Maybe that’s why I kept on playing despite not really enjoying myself. It is a slow burn, except for at the end. If all the dialogue was in a book, it would be two pages long. There are moments of brilliance in its design, such as the “save game” chair being repurposed into the “watch demonstration” chair, but only once. In a simple game, everything must be exploited to its full potential. Otherwise, the game must be made simpler, or add in complexities to make up for the deficiencies. At which point, it’s not simple.

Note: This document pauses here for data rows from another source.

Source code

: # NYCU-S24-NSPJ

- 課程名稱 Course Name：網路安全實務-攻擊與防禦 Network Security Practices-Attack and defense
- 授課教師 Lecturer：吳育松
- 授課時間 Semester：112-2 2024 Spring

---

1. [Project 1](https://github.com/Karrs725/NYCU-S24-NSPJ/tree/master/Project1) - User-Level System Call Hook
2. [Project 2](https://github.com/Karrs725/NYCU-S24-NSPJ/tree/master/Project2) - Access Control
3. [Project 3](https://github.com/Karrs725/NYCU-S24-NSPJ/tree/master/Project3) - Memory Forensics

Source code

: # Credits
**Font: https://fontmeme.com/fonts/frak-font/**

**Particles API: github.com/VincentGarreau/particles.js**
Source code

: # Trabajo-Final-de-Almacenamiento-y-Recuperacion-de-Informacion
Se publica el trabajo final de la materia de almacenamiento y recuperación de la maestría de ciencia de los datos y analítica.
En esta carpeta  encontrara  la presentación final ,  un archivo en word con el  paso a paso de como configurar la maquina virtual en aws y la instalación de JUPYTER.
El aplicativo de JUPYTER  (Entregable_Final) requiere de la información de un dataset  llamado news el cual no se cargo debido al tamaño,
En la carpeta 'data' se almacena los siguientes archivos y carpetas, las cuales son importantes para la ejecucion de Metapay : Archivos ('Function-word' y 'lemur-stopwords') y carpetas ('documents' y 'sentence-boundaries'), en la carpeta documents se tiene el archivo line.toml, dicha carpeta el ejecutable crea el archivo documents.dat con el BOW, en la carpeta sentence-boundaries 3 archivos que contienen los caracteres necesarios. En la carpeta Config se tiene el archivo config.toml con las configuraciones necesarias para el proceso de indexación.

Is the story decent? I want to clarify I compared it to a short story unfavourably. I never was a fan of stories too short for me to care about who’s in them, which is a length that’s endemic to games because making games are real hard and takes weeks of effort for even the shortest product. Even though this game has about an hour’s worth of stuff in it, two – thirds of that is spent gardening. For the work to be worth it, the reward must be sweet. I liked the portions where they inquired about my bum arm and my bum leg, making up some hand – wave for the silent protagonist. I liked that; it was smart writing. But that writing never comes through often enough, and as a result didn’t cause me to think about this game for very long.
Conclusion
I like the potential. The developers know what they’re doing, adding in small details and making the most of what they got. What they had was a nice story lined up in their heads that somewhere along the way got lost in the gameplay and ended up not being much a story at all. The music wasn’t unbearable; there’s some emotional turnover with manipulating your, admittedly small, expectations. But it works.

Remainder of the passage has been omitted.